António Marques converteu-se à regionalização, por entender que é mais fácil decidir conhecendo os problemas concretos das regiões. O presidente da Associação Industrial do Minho lança, contudo, um alerta é preciso criar uma rede institucional que ajude a resolver os problemas do Norte.
Jornal de Notícias Os indicadores económicos dão o Norte num estado quase comatoso. As razões para o atraso nortenho são estruturais ou conjunturais?

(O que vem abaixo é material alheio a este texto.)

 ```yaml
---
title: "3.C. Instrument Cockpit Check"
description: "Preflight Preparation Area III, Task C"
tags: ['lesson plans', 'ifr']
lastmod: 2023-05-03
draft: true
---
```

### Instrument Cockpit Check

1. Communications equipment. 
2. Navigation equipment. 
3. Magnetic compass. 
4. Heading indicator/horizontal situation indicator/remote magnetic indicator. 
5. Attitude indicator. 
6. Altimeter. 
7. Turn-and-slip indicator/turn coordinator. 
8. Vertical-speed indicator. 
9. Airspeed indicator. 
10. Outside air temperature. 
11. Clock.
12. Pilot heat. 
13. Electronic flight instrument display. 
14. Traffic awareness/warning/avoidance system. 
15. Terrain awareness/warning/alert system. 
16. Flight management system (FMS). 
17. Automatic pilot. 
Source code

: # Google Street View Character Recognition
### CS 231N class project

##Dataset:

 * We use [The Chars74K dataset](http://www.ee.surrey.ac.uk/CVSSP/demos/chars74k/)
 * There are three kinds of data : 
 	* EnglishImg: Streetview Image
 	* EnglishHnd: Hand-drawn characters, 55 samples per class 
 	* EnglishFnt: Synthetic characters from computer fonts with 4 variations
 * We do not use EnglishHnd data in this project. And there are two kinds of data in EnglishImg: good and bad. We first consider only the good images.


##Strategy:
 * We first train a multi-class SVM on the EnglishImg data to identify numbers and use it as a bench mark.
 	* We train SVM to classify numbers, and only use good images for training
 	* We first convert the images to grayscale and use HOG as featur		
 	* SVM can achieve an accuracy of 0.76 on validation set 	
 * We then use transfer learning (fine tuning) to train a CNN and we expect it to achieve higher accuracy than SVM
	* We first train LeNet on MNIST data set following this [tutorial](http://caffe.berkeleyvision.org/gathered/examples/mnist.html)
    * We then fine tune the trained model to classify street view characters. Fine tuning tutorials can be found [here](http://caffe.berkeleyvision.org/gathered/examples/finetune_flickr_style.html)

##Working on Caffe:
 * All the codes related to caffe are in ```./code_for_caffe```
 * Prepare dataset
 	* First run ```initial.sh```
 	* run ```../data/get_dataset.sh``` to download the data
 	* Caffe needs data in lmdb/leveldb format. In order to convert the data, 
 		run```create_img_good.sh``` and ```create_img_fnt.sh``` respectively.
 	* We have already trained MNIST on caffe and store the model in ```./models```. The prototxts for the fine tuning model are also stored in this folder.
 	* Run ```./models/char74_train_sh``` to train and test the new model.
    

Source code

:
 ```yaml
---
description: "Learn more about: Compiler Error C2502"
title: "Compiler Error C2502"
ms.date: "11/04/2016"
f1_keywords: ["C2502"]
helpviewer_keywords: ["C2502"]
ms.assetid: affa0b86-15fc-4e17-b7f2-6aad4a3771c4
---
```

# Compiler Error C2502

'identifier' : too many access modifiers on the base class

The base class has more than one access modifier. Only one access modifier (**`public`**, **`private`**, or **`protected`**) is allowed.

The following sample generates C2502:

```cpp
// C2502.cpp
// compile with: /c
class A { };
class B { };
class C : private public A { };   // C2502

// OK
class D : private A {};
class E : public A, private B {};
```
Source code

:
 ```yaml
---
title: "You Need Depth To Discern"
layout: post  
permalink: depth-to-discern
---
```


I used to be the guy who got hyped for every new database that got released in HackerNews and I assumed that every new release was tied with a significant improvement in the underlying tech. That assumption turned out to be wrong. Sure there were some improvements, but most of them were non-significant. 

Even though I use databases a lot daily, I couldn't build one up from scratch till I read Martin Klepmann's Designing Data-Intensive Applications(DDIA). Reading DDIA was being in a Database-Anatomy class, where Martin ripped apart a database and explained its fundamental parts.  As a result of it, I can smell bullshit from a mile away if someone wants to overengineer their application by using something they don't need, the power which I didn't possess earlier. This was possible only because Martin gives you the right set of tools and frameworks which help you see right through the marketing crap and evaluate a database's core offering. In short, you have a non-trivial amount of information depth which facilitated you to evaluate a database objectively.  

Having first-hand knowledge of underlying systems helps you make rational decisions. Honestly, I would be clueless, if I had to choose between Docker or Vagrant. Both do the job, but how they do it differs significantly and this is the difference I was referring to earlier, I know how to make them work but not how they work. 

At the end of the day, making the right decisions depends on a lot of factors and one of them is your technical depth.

Há dois caminhos paralelos responsáveis primeiro, a parte que compete aos poderes públicos centrais. Há meios com centralização exacerbada no país, e até a transferência de alavancas para Sul. Leva a que a região, por isso, não tenha meios para atacar as causas desta perda de importância e de competitividade. A outra parte compete às instituições e à sociedade civil. Ao Norte e a nós. Não vale a pena estar sempre a dizer mal de Lisboa. É preciso construir alternativas, saber o que queremos para a região. E isso compete às associações, às universidades, às autarquias e às empresas. O QREN (Quadro de Referência Estratégico Nacional), por exemplo, poderá disponibilizar meios, mas é preciso que alguém tome a decisão política para canalizá-los para as necessidades. E há uma incompetência a Norte para criar uma rede de cooperação entre actores, as instituições e a sociedade civil… No Norte as pessoas unem-se para protestar, mas não para apresentar soluções.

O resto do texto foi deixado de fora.